O projeto é fruto de uma parceria entre universidades, instituições de pesquisa e a Rede Propagar, iniciativa científica e ambiental coordenada pela Vale. Há pelo menos dez anos atuando na região, os pesquisadores já haviam encontrado outras espécies que não eram vistas há mais de um século e, por causa da falta ou do baixo número de registros, também eram consideradas potencialmente extintas.
As duas plantas agora localizadas são a Paepalanthus magalhaesii e a Coracoralina amoena, cujo nome é uma homenagem à poetisa brasileira. Ambas são conhecidas como “sempre-vivas”, por manterem a aparência de suas flores mesmo em períodos de seca, e são resistentes a condições de estresse térmico.
Assim como cerca de 30% das espécies do Quadrilátero Ferrífero, elas são endêmicas, ou seja, só existem nessa região e em nenhum outro lugar do mundo, sobrevivendo em condições extremamente específicas.
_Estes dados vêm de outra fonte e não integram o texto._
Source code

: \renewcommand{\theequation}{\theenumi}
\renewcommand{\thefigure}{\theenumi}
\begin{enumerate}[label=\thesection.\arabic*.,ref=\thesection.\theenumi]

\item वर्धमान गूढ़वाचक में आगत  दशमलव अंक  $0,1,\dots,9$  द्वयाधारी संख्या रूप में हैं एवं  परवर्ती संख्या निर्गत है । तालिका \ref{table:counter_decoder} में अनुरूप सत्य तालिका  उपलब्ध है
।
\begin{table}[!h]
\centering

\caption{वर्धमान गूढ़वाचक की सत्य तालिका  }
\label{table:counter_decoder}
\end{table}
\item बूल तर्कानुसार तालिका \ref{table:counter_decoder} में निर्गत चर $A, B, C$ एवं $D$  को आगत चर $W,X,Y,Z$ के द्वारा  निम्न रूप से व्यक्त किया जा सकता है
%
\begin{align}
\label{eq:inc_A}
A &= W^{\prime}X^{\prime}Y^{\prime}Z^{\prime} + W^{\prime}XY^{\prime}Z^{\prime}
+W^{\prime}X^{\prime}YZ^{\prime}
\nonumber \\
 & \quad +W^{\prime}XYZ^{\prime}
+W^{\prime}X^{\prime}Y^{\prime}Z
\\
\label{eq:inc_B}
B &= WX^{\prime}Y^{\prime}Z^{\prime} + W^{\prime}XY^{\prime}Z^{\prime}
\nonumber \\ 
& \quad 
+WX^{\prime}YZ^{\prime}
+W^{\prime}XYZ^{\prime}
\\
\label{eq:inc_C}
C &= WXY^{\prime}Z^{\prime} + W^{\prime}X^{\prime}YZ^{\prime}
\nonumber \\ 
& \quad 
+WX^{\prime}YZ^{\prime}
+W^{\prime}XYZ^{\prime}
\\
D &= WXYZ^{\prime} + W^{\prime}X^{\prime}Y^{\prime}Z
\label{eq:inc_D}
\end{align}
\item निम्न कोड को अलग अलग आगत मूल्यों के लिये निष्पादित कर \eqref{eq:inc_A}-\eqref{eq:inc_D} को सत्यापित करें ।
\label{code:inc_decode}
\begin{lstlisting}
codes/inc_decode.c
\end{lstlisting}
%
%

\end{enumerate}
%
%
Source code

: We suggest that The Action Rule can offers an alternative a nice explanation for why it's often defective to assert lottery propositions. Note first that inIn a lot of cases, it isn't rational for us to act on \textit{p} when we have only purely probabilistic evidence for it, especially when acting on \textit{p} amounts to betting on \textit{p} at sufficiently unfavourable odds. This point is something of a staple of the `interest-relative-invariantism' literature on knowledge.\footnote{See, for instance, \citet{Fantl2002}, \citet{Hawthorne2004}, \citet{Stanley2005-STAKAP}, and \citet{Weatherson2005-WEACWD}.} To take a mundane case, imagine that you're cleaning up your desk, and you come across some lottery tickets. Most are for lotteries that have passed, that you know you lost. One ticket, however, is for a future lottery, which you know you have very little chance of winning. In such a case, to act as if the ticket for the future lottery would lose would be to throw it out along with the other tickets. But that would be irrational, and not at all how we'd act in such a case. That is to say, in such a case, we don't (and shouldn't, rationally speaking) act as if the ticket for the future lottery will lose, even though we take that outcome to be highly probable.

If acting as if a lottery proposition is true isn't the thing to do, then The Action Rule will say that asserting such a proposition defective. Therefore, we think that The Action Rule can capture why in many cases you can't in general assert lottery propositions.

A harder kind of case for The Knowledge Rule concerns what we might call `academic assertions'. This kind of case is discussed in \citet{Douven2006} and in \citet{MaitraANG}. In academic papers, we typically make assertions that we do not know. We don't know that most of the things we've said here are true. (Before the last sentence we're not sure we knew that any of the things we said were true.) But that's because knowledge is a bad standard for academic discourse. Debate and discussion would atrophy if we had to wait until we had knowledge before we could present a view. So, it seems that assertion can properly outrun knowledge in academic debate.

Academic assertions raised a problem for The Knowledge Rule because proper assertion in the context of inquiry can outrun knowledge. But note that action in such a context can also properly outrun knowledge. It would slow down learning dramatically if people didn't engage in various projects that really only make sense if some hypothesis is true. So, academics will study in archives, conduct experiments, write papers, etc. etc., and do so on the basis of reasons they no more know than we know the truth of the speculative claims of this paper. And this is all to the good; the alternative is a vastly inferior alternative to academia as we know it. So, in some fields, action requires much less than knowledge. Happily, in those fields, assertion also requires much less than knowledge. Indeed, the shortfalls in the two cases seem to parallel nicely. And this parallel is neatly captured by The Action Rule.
A engenheira florestal da Vale, Ana Cristina Amoroso, explica que encontrar novas populações dessas plantas amplia o conhecimento sobre elas e pode tornar as ações de conservação mais eficazes.
“E aí a gente encontrar novas populações é ampliar o conhecimento sobre essas plantas. Suprir algumas lacunas de conhecimento que podem direcionar ações mais específicas, concretas, de conservação. Então assim, cada população encontrada num ambiente diferente, num substrato diferente, também é uma oportunidade pra gente conhecer melhor a biologia da planta, como ela se propaga, quão diversas essas plantas são, e o que seria necessário pra gente reintroduzir essas plantas nesse ambiente”, afirmou a engenheira.
Ao encontrar uma planta, os cientistas coletam folhas, flores e frutos para diferentes processos de análise. Segundo Ana Cristina Amoroso, cada tipo de material é destinado a um parceiro específico do projeto. “Parte do material é destinado pra estudos genéticos e outros estudos especializados, como os estudos de propagação. Esse é um dos diferenciais do projeto: tem toda essa integração entre o trabalho de campo, a taxonomia — a identificação correta do material —, as sementes, propagação e até, finalmente, a parte genômica”, detalhou.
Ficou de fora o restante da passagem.